Very poor performance on relatively small index

My index is not very large: 1 main index, 3M documents, 1 node, 1 shard, 0 replicas, 5GB disk size. Disk is spinning.
Documents have indexed fields: about 12 integer fields, 3 short text fields, 4 date fields, plus some more unindexed fields.

My use pattern is like this: every day about 10k-15k documents are added to the main index in a background job which lasts for about 4 hours. All queries are run against this index, 24h.

I am having many slow queries: about 30% of the queries are above 800ms and 7% above 1000ms.

The queries have filters on several integer fields, and aggregations to count documents on several integer fields as well, with occasional text search in one short text field of about 80-120 chars. The query has 3 nested aggregations, with facets on three integer fields.

I have set up all the recommended settings for production and spinning disks, and the refresh interval to 30s, as it is not critical to have new documents immediately available for search.

What I do see is that the number of segments is quite high.
"segments" : { "count" : 27, "memory_in_bytes" : 5027011, "terms_memory_in_bytes" : 3123095, "stored_fields_memory_in_bytes" : 1815368, "term_vectors_memory_in_bytes" : 0, "norms_memory_in_bytes" : 14528, "doc_values_memory_in_bytes" : 74020, "index_writer_memory_in_bytes" : 541878, "index_writer_max_memory_in_bytes" : 124688793, "version_map_memory_in_bytes" : 2086, "fixed_bit_set_memory_in_bytes" : 0 },

The machine has 16GB memory of which 7 have been assigned to ES heap . CPU load is very very low: less than 10%.
Disk I/O does not seem to be a problem: iostat reports tipically under 10% util with occacional peaks of 20%.

ES version is 2.3.3.
OS is Ubuntu 14.04.

Any tips? How can I detect if there's a problem?

Not really relevant, if you had lots of shards then it may.

That version doesn't exist, can you check again?

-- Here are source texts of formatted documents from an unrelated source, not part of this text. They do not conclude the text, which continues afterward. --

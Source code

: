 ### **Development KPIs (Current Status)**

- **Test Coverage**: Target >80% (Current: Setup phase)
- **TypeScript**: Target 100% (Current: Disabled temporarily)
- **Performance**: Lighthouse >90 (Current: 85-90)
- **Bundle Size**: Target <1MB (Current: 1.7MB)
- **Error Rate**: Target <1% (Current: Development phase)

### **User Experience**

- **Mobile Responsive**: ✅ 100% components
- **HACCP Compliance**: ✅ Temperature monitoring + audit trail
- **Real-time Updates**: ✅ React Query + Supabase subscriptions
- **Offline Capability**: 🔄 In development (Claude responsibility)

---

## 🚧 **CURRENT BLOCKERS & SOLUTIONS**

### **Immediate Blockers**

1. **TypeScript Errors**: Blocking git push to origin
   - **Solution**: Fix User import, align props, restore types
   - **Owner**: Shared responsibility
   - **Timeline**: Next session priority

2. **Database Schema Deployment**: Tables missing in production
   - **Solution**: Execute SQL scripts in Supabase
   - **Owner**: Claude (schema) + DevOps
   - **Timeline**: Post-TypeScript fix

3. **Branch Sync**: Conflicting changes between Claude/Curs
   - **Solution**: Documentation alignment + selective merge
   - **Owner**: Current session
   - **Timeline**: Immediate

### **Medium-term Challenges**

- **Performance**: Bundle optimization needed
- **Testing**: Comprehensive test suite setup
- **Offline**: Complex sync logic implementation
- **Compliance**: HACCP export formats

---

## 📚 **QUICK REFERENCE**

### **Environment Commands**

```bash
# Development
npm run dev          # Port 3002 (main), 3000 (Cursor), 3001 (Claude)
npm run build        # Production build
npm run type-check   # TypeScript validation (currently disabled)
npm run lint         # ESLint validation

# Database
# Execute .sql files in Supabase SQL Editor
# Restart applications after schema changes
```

Can you please show your query?

Also, the field mapping configuration would be interesting.

Here it goes.

Query:

Index mapping:

Thanks for responding!

Fixed: 2.3.3

This is an example of a very bad query.

Try to reconsider your data structure and your query to the following principles:

  • avoid missing filters like hell. They are very slow. Most use cases can be changed, prefer to index special filler terms and filter for them.

  • Order the filters in the and clause to make them as efficient as they can be. The first filter should filter out the highest number of docs compared to the following filters and so on. missing filter are much slower than term filters. Also, understand filter optimization: think about caching filters instead of forcing ES to compute them again and again in each query.

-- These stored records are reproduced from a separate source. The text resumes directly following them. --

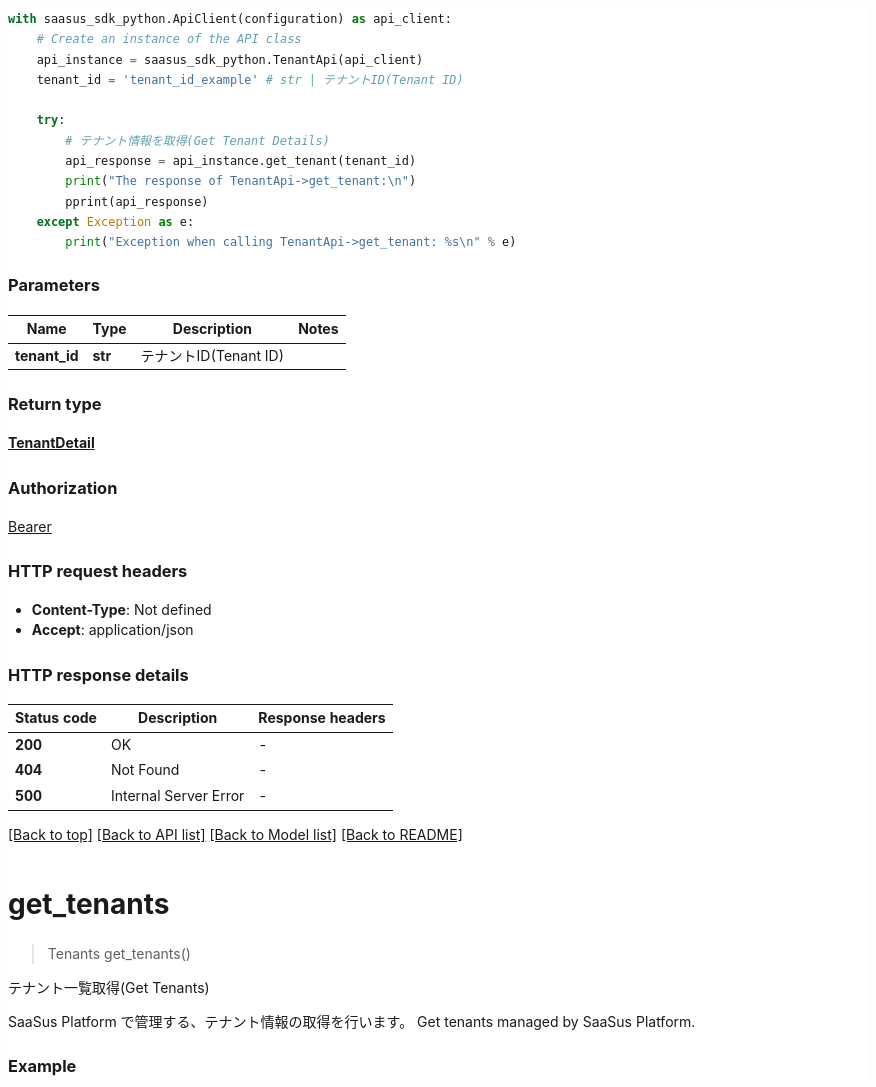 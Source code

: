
 ```python
with saasus_sdk_python.ApiClient(configuration) as api_client:
    # Create an instance of the API class
    api_instance = saasus_sdk_python.TenantApi(api_client)
    tenant_id = 'tenant_id_example' # str | テナントID(Tenant ID)

    try:
        # テナント情報を取得(Get Tenant Details)
        api_response = api_instance.get_tenant(tenant_id)
        print("The response of TenantApi->get_tenant:\n")
        pprint(api_response)
    except Exception as e:
        print("Exception when calling TenantApi->get_tenant: %s\n" % e)
```



### Parameters

Name | Type | Description  | Notes
------------- | ------------- | ------------- | -------------
 **tenant_id** | **str**| テナントID(Tenant ID) | 

### Return type

[**TenantDetail**](TenantDetail.md)

### Authorization

[Bearer](../README.md#Bearer)

### HTTP request headers

 - **Content-Type**: Not defined
 - **Accept**: application/json

### HTTP response details
| Status code | Description | Response headers |
|-------------|-------------|------------------|
**200** | OK |  -  |
**404** | Not Found |  -  |
**500** | Internal Server Error |  -  |

[[Back to top]](#) [[Back to API list]](../README.md#documentation-for-api-endpoints) [[Back to Model list]](../README.md#documentation-for-models) [[Back to README]](../README.md)

# **get_tenants**
> Tenants get_tenants()

テナント一覧取得(Get Tenants)

SaaSus Platform で管理する、テナント情報の取得を行います。  Get tenants managed by SaaSus Platform. 

### Example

  • Depending on the field cardinality, doc values might be a good solution for aggregation in your case. You could try something like this on fields to be aggregated

"aFieldToAggregate" : {
  "type": "long",
  "store":"yes",
  "index": "no",
  "doc_values": true
},

Also, the field type byte is a bit slower than long, since bytes have to be converted internally.

  • of course, a three level aggregation is slow.

  • and at last: Do not sort. Sorting is slow as hell. Use relevance scoring wherever you can.

Thanks for the tips.
I'm going to reindex with filler terms to replace the missing filters and will apply the ordering of filters as you suggest.
Will see what can I do for the rest.

I have been able to remove missing filters.
However I cannot see a real improvement.
Removing sorting is not an option in my case.
Tried to order filters so first one is the most selective but did not see any improvement either.

Is is possible for a given query to see in what is the time spent?
I would like to know if it will be worth it the effort in rewriting queries for aggregation caching.

Yes, try the profiler API Profile API | Elasticsearch Guide [8.11] | Elastic

Aggregation was the culprit of the low performance.
I was even thinking about adding two more aggs but it wasn't an option with such low performance.

I have ended splitting queries in two: one for docs, one for aggregations and no docs. The latter one can be cached.
This together with custom app caching for most costly and frequent aggs has improved performance significantly: only 10% of queries take above 0.6s now.

Thanks!

@jogaco you might like Hits + query_cache=true + aggs in 1 round trip: _msearch?